**ASSIGNED TASK**
Below is a listing; copy all of it exactly.

**INPUT DATA**
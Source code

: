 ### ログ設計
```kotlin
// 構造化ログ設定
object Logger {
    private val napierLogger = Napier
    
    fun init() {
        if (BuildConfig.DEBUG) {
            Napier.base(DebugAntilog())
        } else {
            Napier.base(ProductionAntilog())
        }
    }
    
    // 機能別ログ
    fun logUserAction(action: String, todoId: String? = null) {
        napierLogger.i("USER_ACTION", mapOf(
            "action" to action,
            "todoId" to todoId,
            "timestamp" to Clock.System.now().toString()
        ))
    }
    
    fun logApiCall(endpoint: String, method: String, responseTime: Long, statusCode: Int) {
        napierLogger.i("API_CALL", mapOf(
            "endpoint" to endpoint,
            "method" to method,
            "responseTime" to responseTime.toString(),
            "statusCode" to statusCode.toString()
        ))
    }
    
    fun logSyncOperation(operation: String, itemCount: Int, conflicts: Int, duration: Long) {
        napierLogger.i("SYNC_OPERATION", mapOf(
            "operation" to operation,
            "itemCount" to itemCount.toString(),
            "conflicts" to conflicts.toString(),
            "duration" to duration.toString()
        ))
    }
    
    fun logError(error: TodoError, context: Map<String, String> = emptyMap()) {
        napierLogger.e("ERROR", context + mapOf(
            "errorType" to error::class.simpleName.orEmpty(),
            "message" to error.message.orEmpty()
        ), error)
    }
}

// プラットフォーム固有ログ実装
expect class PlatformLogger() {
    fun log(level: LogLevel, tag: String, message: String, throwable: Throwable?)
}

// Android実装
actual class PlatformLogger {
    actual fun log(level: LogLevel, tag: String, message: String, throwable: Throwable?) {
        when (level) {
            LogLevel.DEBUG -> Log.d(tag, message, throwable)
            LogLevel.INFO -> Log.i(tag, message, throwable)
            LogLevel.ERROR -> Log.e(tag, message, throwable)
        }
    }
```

**RESPONSE AREA**
Source code

: ### ログ設計
```kotlin
// 構造化ログ設定
object Logger {
    private val napierLogger = Napier
    
    fun init() {
        if (BuildConfig.DEBUG) {
            Napier.base(DebugAntilog())
        } else {
            Napier.base(ProductionAntilog())
        }
    }
    
    // 機能別ログ
    fun logUserAction(action: String, todoId: String? = null) {
        napierLogger.i("USER_ACTION", mapOf(
            "action" to action,
            "todoId" to todoId,
            "timestamp" to Clock.System.now().toString()
        ))
    }
    
    fun logApiCall(endpoint: String, method: String, responseTime: Long, statusCode: Int) {
        napierLogger.i("API_CALL", mapOf(
            "endpoint" to endpoint,
            "method" to method,
            "responseTime" to responseTime.toString(),
            "statusCode" to statusCode.toString()
        ))
    }
    
    fun logSyncOperation(operation: String, itemCount: Int, conflicts: Int, duration: Long) {
        napierLogger.i("SYNC_OPERATION", mapOf(
            "operation" to operation,
            "itemCount" to itemCount.toString(),
            "conflicts" to conflicts.toString(),
            "duration" to duration.toString()
        ))
    }
    
    fun logError(error: TodoError, context: Map<String, String> = emptyMap()) {
        napierLogger.e("ERROR", context + mapOf(
            "errorType" to error::class.simpleName.orEmpty(),
            "message" to error.message.orEmpty()
        ), error)
    }
}

// プラットフォーム固有ログ実装
expect class PlatformLogger() {
    fun log(level: LogLevel, tag: String, message: String, throwable: Throwable?)
}

// Android実装
actual class PlatformLogger {
    actual fun log(level: LogLevel, tag: String, message: String, throwable: Throwable?) {
        when (level) {
            LogLevel.DEBUG -> Log.d(tag, message, throwable)
            LogLevel.INFO -> Log.i(tag, message, throwable)
            LogLevel.ERROR -> Log.e(tag, message, throwable)
        }
    }
```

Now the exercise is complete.